A new era of storage: Open compute with RISC-V and memory fabrics
February 21, 2018
Story
In the last few years, we have witnessed a massive change in how data is generated, processed and further leveraged to garner additional value and intelligence.
In the last few years, we have witnessed a massive change in how data is generated, processed, and further leveraged to garner additional value and intelligence, all influenced by the emergence of new computational models based on deep learning and neural network applications. This profound change started in the data center where deep learning techniques were used to offer insights into vast data volumes, mostly to classify and/or recognize images, enable natural language or speech processing, or understand, generate, or successfully learn how to play complex strategy games. The change has also brought a wave of more power-efficient compute devices (based on GP-GPUs and FPGAs) created specifically for these classes of problems, and later included fully customized ASICs, further accelerating and increasing the compute capabilities of these deep learning-based systems.
Big Data and Fast Data
Big Data applications use specialty GP-GPU, FPGA and ASIC processors to analyze large datasets with deep learning techniques, and unmask trends, patterns, and associations, enabling image recognition, speech recognition, among others. As such, Big Data is based on information largely from the past, or rested data that typically resides in a cloud. A frequent outcome of a Big Data analysis is a “trained” neural network capable of executing a specific task, such as recognizing and tagging all faces in an image or video sequence. Voice recognition also demonstrates the power of the neural network.
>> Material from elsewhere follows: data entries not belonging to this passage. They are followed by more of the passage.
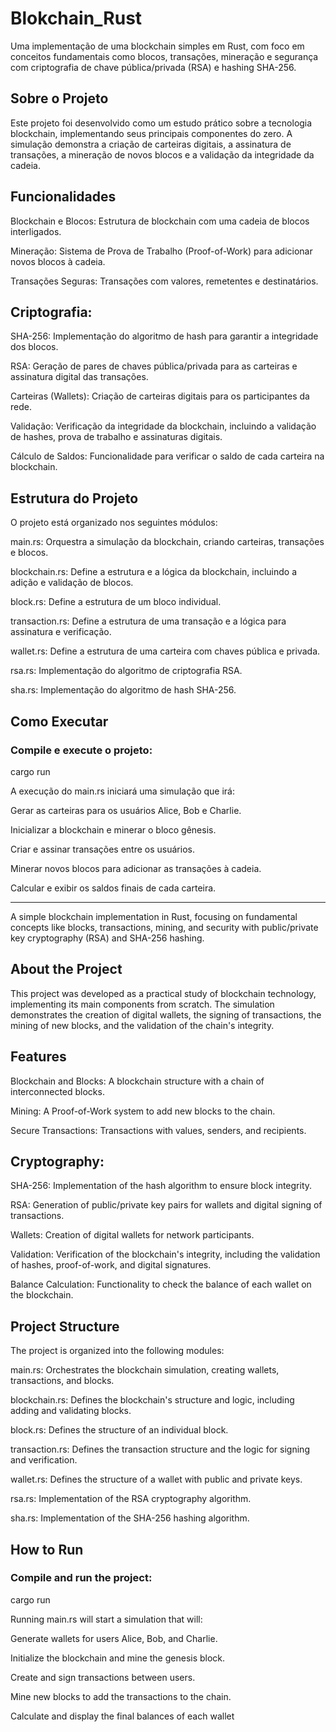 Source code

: # Blokchain_Rust
Uma implementação de uma blockchain simples em Rust, com foco em conceitos fundamentais como blocos, transações, mineração e segurança com criptografia de chave pública/privada (RSA) e hashing SHA-256.

## Sobre o Projeto
Este projeto foi desenvolvido como um estudo prático sobre a tecnologia blockchain, implementando seus principais componentes do zero. A simulação demonstra a criação de carteiras digitais, a assinatura de transações, a mineração de novos blocos e a validação da integridade da cadeia.

## Funcionalidades
Blockchain e Blocos: Estrutura de blockchain com uma cadeia de blocos interligados.

Mineração: Sistema de Prova de Trabalho (Proof-of-Work) para adicionar novos blocos à cadeia.

Transações Seguras: Transações com valores, remetentes e destinatários.

## Criptografia:

SHA-256: Implementação do algoritmo de hash para garantir a integridade dos blocos.

RSA: Geração de pares de chaves pública/privada para as carteiras e assinatura digital das transações.

Carteiras (Wallets): Criação de carteiras digitais para os participantes da rede.

Validação: Verificação da integridade da blockchain, incluindo a validação de hashes, prova de trabalho e assinaturas digitais.

Cálculo de Saldos: Funcionalidade para verificar o saldo de cada carteira na blockchain.

## Estrutura do Projeto
O projeto está organizado nos seguintes módulos:

main.rs: Orquestra a simulação da blockchain, criando carteiras, transações e blocos.

blockchain.rs: Define a estrutura e a lógica da blockchain, incluindo a adição e validação de blocos.

block.rs: Define a estrutura de um bloco individual.

transaction.rs: Define a estrutura de uma transação e a lógica para assinatura e verificação.

wallet.rs: Define a estrutura de uma carteira com chaves pública e privada.

rsa.rs: Implementação do algoritmo de criptografia RSA.

sha.rs: Implementação do algoritmo de hash SHA-256.

## Como Executar

### Compile e execute o projeto:

cargo run

A execução do main.rs iniciará uma simulação que irá:

Gerar as carteiras para os usuários Alice, Bob e Charlie.

Inicializar a blockchain e minerar o bloco gênesis.

Criar e assinar transações entre os usuários.

Minerar novos blocos para adicionar as transações à cadeia.

Calcular e exibir os saldos finais de cada carteira.

-----------------------------------------------------------------------------------------------------

A simple blockchain implementation in Rust, focusing on fundamental concepts like blocks, transactions, mining, and security with public/private key cryptography (RSA) and SHA-256 hashing.

## About the Project
This project was developed as a practical study of blockchain technology, implementing its main components from scratch. The simulation demonstrates the creation of digital wallets, the signing of transactions, the mining of new blocks, and the validation of the chain's integrity.

## Features
Blockchain and Blocks: A blockchain structure with a chain of interconnected blocks.

Mining: A Proof-of-Work system to add new blocks to the chain.

Secure Transactions: Transactions with values, senders, and recipients.

## Cryptography:

SHA-256: Implementation of the hash algorithm to ensure block integrity.

RSA: Generation of public/private key pairs for wallets and digital signing of transactions.

Wallets: Creation of digital wallets for network participants.

Validation: Verification of the blockchain's integrity, including the validation of hashes, proof-of-work, and digital signatures.

Balance Calculation: Functionality to check the balance of each wallet on the blockchain.

## Project Structure
The project is organized into the following modules:

main.rs: Orchestrates the blockchain simulation, creating wallets, transactions, and blocks.

blockchain.rs: Defines the blockchain's structure and logic, including adding and validating blocks.

block.rs: Defines the structure of an individual block.

transaction.rs: Defines the transaction structure and the logic for signing and verification.

wallet.rs: Defines the structure of a wallet with public and private keys.

rsa.rs: Implementation of the RSA cryptography algorithm.

sha.rs: Implementation of the SHA-256 hashing algorithm.

## How to Run
### Compile and run the project:
cargo run

Running main.rs will start a simulation that will:

Generate wallets for users Alice, Bob, and Charlie.

Initialize the blockchain and mine the genesis block.

Create and sign transactions between users.

Mine new blocks to add the transactions to the chain.

Calculate and display the final balances of each wallet

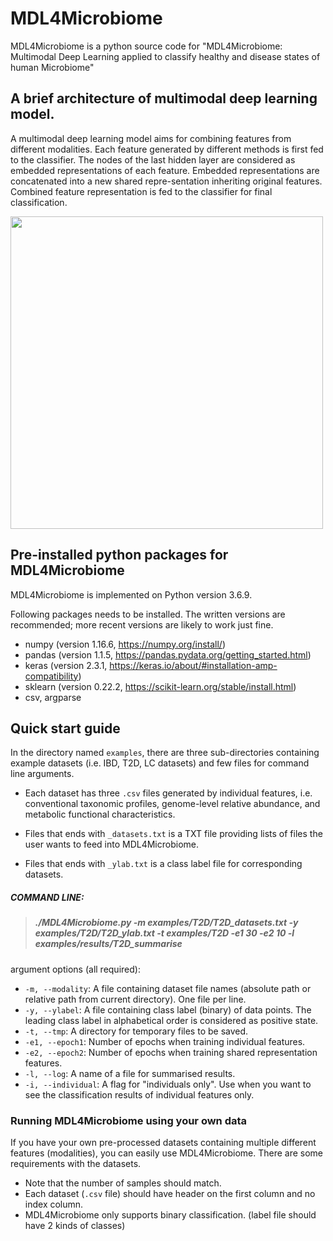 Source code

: # MDL4Microbiome
MDL4Microbiome is a python source code for "MDL4Microbiome: Multimodal Deep Learning applied to classify healthy and disease states of human Microbiome"

A brief architecture of multimodal deep learning model.
------------------
A multimodal deep learning model aims for combining features from different modalities. Each feature generated by different methods is first fed to the classifier. The nodes of the last hidden layer are considered as embedded representations of each feature. Embedded representations are concatenated into a new shared repre-sentation inheriting original features. Combined feature representation is fed to the classifier for final classification.

<img src="https://user-images.githubusercontent.com/31638192/119304847-da697400-bca2-11eb-873a-a0de2de67da2.png" width="500">

Pre-installed python packages for MDL4Microbiome
------------------
MDL4Microbiome is implemented on Python version 3.6.9.

Following packages needs to be installed. The written versions are recommended; more recent versions are likely to work just fine. 

- numpy (version 1.16.6, https://numpy.org/install/)
- pandas (version 1.1.5, https://pandas.pydata.org/getting_started.html)
- keras (version 2.3.1, https://keras.io/about/#installation-amp-compatibility)
- sklearn (version 0.22.2, https://scikit-learn.org/stable/install.html)
- csv, argparse


Quick start guide
------------------
In the directory named `examples`, there are three sub-directories containing example datasets (i.e. IBD, T2D, LC datasets) and few files for command line arguments.

- Each dataset has three `.csv` files generated by individual features, i.e. conventional taxonomic profiles, genome-level relative abundance, and metabolic functional characteristics.

- Files that ends with `_datasets.txt` is a TXT file providing lists of files the user wants to feed into MDL4Microbiome. 

- Files that ends with `_ylab.txt` is a class label file for corresponding datasets. 

##### COMMAND LINE: 
> ##### ./MDL4Microbiome.py -m examples/T2D/T2D_datasets.txt -y examples/T2D/T2D_ylab.txt -t examples/T2D -e1 30 -e2 10 -l examples/results/T2D_summarise


argument options (all required):
- `-m, --modality`: A file containing dataset file names (absolute path or relative path from current directory). One file per line.
- `-y, --ylabel`: A file containing class label (binary) of data points. The leading class label in alphabetical order is considered as positive state.
- `-t, --tmp`: A directory for temporary files to be saved.
- `-e1, --epoch1`: Number of epochs when training individual features.
- `-e2, --epoch2`: Number of epochs when training shared representation features.
- `-l, --log`: A name of a file for summarised results.
- `-i, --individual`: A flag for "individuals only". Use when you want to see the classification results of individual features only.

### Running MDL4Microbiome using your own data
If you have your own pre-processed datasets containing multiple different features (modalities), you can easily use MDL4Microbiome.
There are some requirements with the datasets.
- Note that the number of samples should match.
- Each dataset (`.csv` file) should have header on the first column and no index column. 
- MDL4Microbiome only supports binary classification. (label file should have 2 kinds of classes)
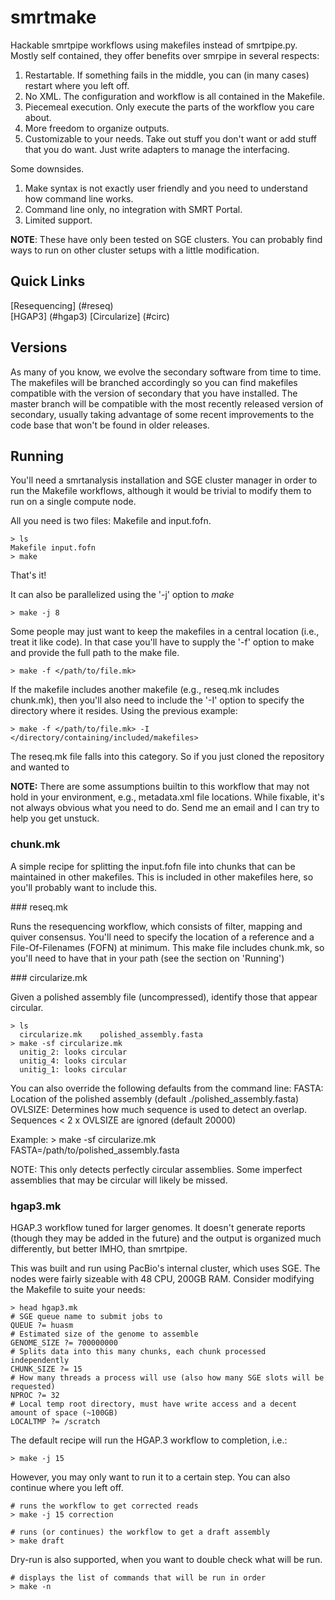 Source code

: smrtmake
========

Hackable smrtpipe workflows using makefiles instead of smrtpipe.py.  Mostly 
self contained, they offer benefits over smrpipe in several respects:

1. Restartable.  If something fails in the middle, you can (in many cases) restart where you left off. 
2. No XML.  The configuration and workflow is all contained in the Makefile.
3. Piecemeal execution.  Only execute the parts of the workflow you care about.
4. More freedom to organize outputs.
5. Customizable to your needs. Take out stuff you don't want or add stuff that you do want. 
Just write adapters to manage the interfacing.

Some downsides.

1. Make syntax is not exactly user friendly and you need to understand how command line works.
2. Command line only, no integration with SMRT Portal.
3. Limited support.

**NOTE**: These have only been tested on SGE clusters. You can probably find ways to run 
on other cluster setups with a little modification.

Quick Links
-----------

[Resequencing] (#reseq)  
[HGAP3] (#hgap3)
[Circularize] (#circ)

Versions
--------

As many of you know, we evolve the secondary software from time to time.  The makefiles 
will be branched accordingly so you can find makefiles compatible with the version of 
secondary that you have installed.  The master branch will be compatible with the most 
recently released version of secondary, usually taking advantage of some recent 
improvements to the code base that won't be found in older releases.

Running
-------

You'll need a smrtanalysis installation and SGE cluster manager in order to run 
the Makefile workflows, although it would be trivial to modify them to run on a 
single compute node.

All you need is two files: Makefile and input.fofn.

    > ls
    Makefile input.fofn
    > make

That's it!

It can also be parallelized using the '-j' option to *make*

    > make -j 8

Some people may just want to keep the makefiles in a central location (i.e., treat 
it like code).  In that case you'll have to supply the '-f' option to make and provide 
the full path to the make file.

    > make -f </path/to/file.mk>

If the makefile includes another makefile (e.g., reseq.mk includes chunk.mk), then 
you'll also need to include the '-I' option to specify the directory where it resides. 
Using the previous example:

    > make -f </path/to/file.mk> -I </directory/containing/included/makefiles>

The reseq.mk file falls into this category.  So if you just cloned the repository and 
wanted to 

**NOTE:** There are some assumptions builtin to this workflow that may not hold 
in your environment, e.g., metadata.xml file locations.  While fixable, it's not 
always obvious what you need to do.  Send me an email and I can try to help you 
get unstuck.

### chunk.mk

A simple recipe for splitting the input.fofn file into chunks that can be maintained 
in other makefiles.  This is included in other makefiles here, so you'll probably want 
to include this.

###<a name="reseq"/> reseq.mk

Runs the resequencing workflow, which consists of filter, mapping and quiver consensus. 
You'll need to specify the location of a reference and a File-Of-Filenames (FOFN) at 
minimum. This make file includes chunk.mk, so you'll need to have that in your path (see 
the section on 'Running')

###<a name="circ"/> circularize.mk

Given a polished assembly file (uncompressed), identify those that appear 
circular. 

    > ls
      circularize.mk 	polished_assembly.fasta
    > make -sf circularize.mk
      unitig_2: looks circular
      unitig_4: looks circular
      unitig_1: looks circular

You can also override the following defaults from the command line:
	FASTA: Location of the polished assembly (default ./polished_assembly.fasta)
	OVLSIZE: Determines how much sequence is used to detect an overlap.
 	         Sequences < 2 x OVLSIZE are ignored (default 20000)

Example:
    > make -sf circularize.mk FASTA=/path/to/polished_assembly.fasta

NOTE: This only detects perfectly circular assemblies.  Some imperfect 
assemblies that may be circular will likely be missed.

### <a name="hgap3"/> hgap3.mk

HGAP.3 workflow tuned for larger genomes.  It doesn't generate reports (though they may 
be added in the future) and the output is organized much differently, but better IMHO, 
than smrtpipe.

This was built and run using PacBio's internal cluster, which uses SGE.  The nodes were 
fairly sizeable with 48 CPU, 200GB RAM. Consider modifying the Makefile to suite your needs:

    > head hgap3.mk
    # SGE queue name to submit jobs to
    QUEUE ?= huasm
    # Estimated size of the genome to assemble
    GENOME_SIZE ?= 700000000
    # Splits data into this many chunks, each chunk processed independently
    CHUNK_SIZE ?= 15
    # How many threads a process will use (also how many SGE slots will be requested)
    NPROC ?= 32
    # Local temp root directory, must have write access and a decent amount of space (~100GB)
    LOCALTMP ?= /scratch

The default recipe will run the HGAP.3 workflow to completion, i.e.:

    > make -j 15

However, you may only want to run it to a certain step.  You can also continue where you left off.

    # runs the workflow to get corrected reads
    > make -j 15 correction

    # runs (or continues) the workflow to get a draft assembly
    > make draft

Dry-run is also supported, when you want to double check what will be run.

    # displays the list of commands that will be run in order
    > make -n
The task is best executed by specialized engines (or inference engines), which reside directly on the edge device and led by a Fast Data application (Figure 1). By processing data captured locally at the edge, Fast Data leverages algorithms derived from Big Data to provide real-time decisions and results. As Big Data provides insights derived from ‘what happened’ to ‘what will likely happen’ (predictive analysis), Fast Data delivers real-time actions that can improve business decisions, operations, and reduce inefficiencies, invariably affecting bottom line results. These methods may apply to a variety of edge and storage devices, such as cameras, smartphones and SSDs.
Compute on data
The new workloads are based on two scenarios: (1) training the large neural network on a specific workload, such as image or voice recognition; and (2) applying the trained (or ‘fitted’) neural network on edge devices. Both workloads require massive parallel data processing that includes the multiplication and convolution of large matrices. Optimal implementations of these compute functions require vector instructions that operate on large vectors or data arrays. RISC-V is an architecture and ecosystem well-suited for this type of application as it offers a standardization process supported by open source software that enable developers complete freedom to adopt, modify or even add proprietary vector instructions. Prominent RISC-V compute architecture opportunities are outlined in Figure 1.
Move data
The emergence of Fast Data and computations at the edge creates a factual consequence that moving all of the data back and forth to the cloud for computational analysis is not very efficient. First, it involves relatively large data latency transfers at long distances across the mobile network and Ethernet, which is not optimal for the image or speech recognition apps that MUST operate in real time. Second, computing at the edge allows for more scalable architectures, where image and speech processing, or in-memory compute operations on SSDs can be executed in a scalable fashion. As such, each added edge device brings an incremental increase in the computational power required. Optimization on how and when the data moves is a key factor in the scalability of new architectures.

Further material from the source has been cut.